*** Records shown Section Begins ***

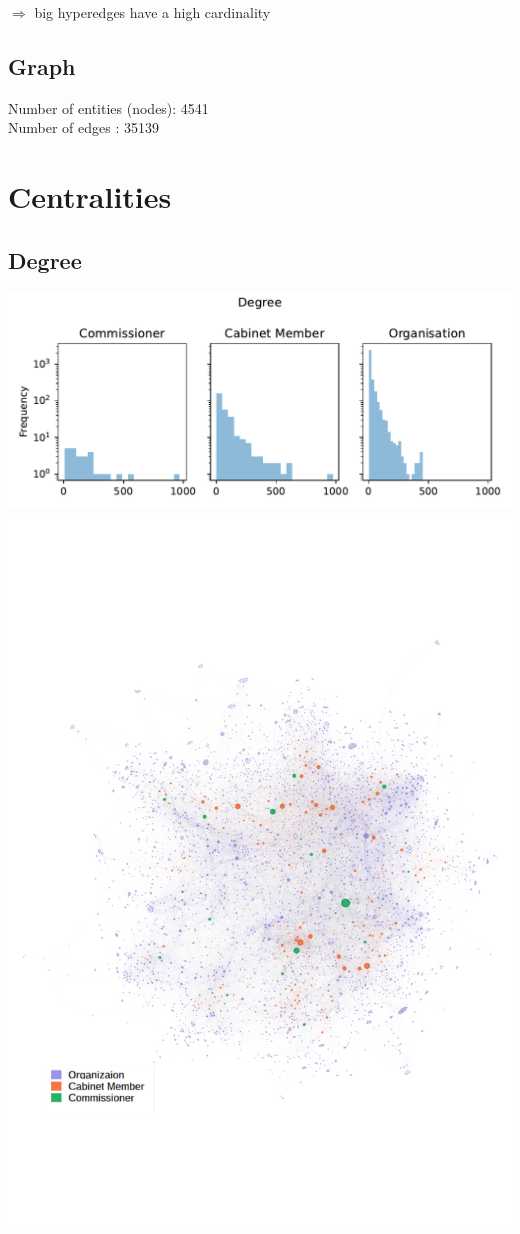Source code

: \documentclass[ 11pt]{article}
\begin{document}
     $\Rightarrow$  big hyperedges have a high cardinality
     
\subsection{Graph}
Number of entities (nodes): 4541\\
Number of edges : 35139 \\


\section{Centralities}
\subsection{Degree}
\includegraphics[scale=0.6]{../Programs/Figures/Degree.pdf}\\
\includegraphics[scale=0.5]{../Programs/Figures/Degree.png} 
\end{document}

*** Records shown Section Ends ***

▶ [Instructions for the task] All lines from the one containing "Number of edges : 35139 \\" through the final line of the records above are to be set down exactly, and no other line is to appear.

▶ [Completed exercise]
Number of edges : 35139 \\


\section{Centralities}
\subsection{Degree}
\includegraphics[scale=0.6]{../Programs/Figures/Degree.pdf}\\
\includegraphics[scale=0.5]{../Programs/Figures/Degree.png} 
\end{document}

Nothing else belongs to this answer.